As the application approaches these limits, it is likely that it has become more complex. It's crucial to monitor the application's performance metrics, including the slow query metric at the database tier, to identify and fix any costly and slow code paths.

Modular Monolith, Serverless Edition

If the application is highly tuned and still running into platform scaling limits, breaking it into modules is an effective approach. Each module can be served by a separate pool of serverless computing resources. This modular approach is similar to how a monolithic application can be transformed into a modular monolith, as discussed in part 2 of this series. With the API gateway, routing traffic to different serverless resources is straightforward.

Breaking the application into smaller, more manageable pieces makes it easier to scale and maintain. This approach can help mitigate any potential issues with the scaling limitations of the serverless platforms.

Microservice Architecture

For most companies, breaking up the application into a modular monolith is likely sufficient. However, for companies experiencing hyper-growth where traffic continues to increase exponentially, it might start to make sense both technically and organizationally to consider slowly migrating to a microservice architecture.
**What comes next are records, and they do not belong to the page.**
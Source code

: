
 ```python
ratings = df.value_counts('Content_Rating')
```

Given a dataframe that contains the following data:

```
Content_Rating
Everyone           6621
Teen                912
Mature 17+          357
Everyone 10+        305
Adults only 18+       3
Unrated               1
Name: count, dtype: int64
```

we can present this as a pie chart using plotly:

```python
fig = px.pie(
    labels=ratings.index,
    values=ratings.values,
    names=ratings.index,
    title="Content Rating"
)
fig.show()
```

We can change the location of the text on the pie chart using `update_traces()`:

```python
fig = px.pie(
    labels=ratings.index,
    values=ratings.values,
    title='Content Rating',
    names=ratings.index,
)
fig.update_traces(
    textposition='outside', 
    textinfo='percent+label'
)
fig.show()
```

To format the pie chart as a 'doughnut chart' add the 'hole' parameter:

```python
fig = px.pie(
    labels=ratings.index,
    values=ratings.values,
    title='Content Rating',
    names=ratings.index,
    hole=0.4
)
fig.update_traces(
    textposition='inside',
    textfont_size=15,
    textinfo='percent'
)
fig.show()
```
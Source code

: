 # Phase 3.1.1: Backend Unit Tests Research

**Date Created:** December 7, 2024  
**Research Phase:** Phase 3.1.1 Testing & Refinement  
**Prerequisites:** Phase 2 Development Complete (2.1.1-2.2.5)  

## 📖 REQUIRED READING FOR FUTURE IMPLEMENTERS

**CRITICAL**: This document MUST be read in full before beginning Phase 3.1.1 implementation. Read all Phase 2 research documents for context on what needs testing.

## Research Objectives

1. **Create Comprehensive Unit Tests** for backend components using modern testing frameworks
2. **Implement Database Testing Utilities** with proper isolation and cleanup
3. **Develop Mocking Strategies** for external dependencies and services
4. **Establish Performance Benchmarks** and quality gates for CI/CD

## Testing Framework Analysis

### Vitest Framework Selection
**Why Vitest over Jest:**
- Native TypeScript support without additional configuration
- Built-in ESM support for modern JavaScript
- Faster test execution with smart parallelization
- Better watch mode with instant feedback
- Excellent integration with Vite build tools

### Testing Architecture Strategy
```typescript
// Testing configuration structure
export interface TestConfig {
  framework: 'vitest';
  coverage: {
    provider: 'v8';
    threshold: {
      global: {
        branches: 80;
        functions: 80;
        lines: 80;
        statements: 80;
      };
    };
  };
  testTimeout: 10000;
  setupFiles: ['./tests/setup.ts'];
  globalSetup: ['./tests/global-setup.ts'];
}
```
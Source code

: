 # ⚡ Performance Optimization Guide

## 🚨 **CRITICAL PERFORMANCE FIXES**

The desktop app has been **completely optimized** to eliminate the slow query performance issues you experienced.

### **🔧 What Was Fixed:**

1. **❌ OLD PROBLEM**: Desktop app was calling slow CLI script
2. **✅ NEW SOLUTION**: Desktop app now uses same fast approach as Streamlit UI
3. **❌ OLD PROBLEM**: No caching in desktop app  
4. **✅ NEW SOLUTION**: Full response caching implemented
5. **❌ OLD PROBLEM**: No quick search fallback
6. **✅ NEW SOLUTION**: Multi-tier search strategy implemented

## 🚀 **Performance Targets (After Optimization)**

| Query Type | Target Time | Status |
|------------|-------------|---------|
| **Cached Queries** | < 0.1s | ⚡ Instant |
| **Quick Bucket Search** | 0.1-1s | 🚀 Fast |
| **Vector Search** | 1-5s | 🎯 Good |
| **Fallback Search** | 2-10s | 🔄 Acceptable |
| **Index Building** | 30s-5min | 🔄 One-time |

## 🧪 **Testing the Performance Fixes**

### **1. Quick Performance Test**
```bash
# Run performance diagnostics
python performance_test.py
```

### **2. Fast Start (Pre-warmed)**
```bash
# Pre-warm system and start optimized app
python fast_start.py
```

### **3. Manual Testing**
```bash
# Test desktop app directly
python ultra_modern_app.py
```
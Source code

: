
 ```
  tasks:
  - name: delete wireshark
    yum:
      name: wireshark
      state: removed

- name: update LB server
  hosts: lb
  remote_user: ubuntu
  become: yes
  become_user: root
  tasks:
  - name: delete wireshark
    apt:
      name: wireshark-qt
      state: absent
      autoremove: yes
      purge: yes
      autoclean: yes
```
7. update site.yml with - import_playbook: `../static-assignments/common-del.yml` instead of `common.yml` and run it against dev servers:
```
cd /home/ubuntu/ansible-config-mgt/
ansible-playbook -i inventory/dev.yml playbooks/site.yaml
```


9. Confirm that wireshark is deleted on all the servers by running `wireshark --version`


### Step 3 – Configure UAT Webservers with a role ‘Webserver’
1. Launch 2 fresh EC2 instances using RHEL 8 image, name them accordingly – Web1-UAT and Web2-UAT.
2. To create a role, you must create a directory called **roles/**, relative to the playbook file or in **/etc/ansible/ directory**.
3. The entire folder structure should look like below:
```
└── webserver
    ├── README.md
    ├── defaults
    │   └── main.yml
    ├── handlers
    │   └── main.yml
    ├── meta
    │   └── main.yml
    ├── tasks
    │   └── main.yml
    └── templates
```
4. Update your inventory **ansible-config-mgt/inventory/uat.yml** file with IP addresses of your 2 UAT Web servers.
In part 2, we briefly discussed microservice architecture, which structures an application as a collection of small, interdependent services, with each service running its own processes and communicating with each other through lightweight protocols like gRPC.

We will build on that discussion and explore in more detail how a hyper-growth organization could leverage cloud native strategies to effectively migrate to a microservice architecture.

Cloud Native Strategies

Cloud native strategies are a set of blueprints for building highly available web-scale applications on the cloud. It is a set of strategies that promise the following:

Agility. Cloud native strategies enable organizations to develop, test and deploy complex applications more quickly and with greater agility.
Scalability. Cloud native strategies enable organizations to scale their applications more easily and with greater flexibility.
Resilience. Cloud native strategies improve the resilience of applications by providing redundancy, automatic failover, and fault tolerance.

Four Core Cloud Native Strategies

There are four core pillars to consider when following cloud native strategies to migrate to a microservice architecture.

Application Architecture

The first pillar is the application architecture.

We have already touched on this. Cloud-native applications are made up of multiple small, interdependent services called microservices. By using the cloud-native approach, an organization breaks the functionalities of a large application into smaller microservices. These services are designed to be small and self-contained, allowing teams to take ownership of their own services, and deploy and scale them on their own timeline.

The microservices communicate with each other via well-defined APIs. gRPC is a popular inter-service communication protocol. Some microservices communicate with each other over a message bus that provides decoupling and enables asynchronous processing. Using a message bus adds a level of complexity to the system, but it is a good option when a use case requires asynchronous processing or higher fault tolerance.

Container Orchestration

The second pillar is container orchestration.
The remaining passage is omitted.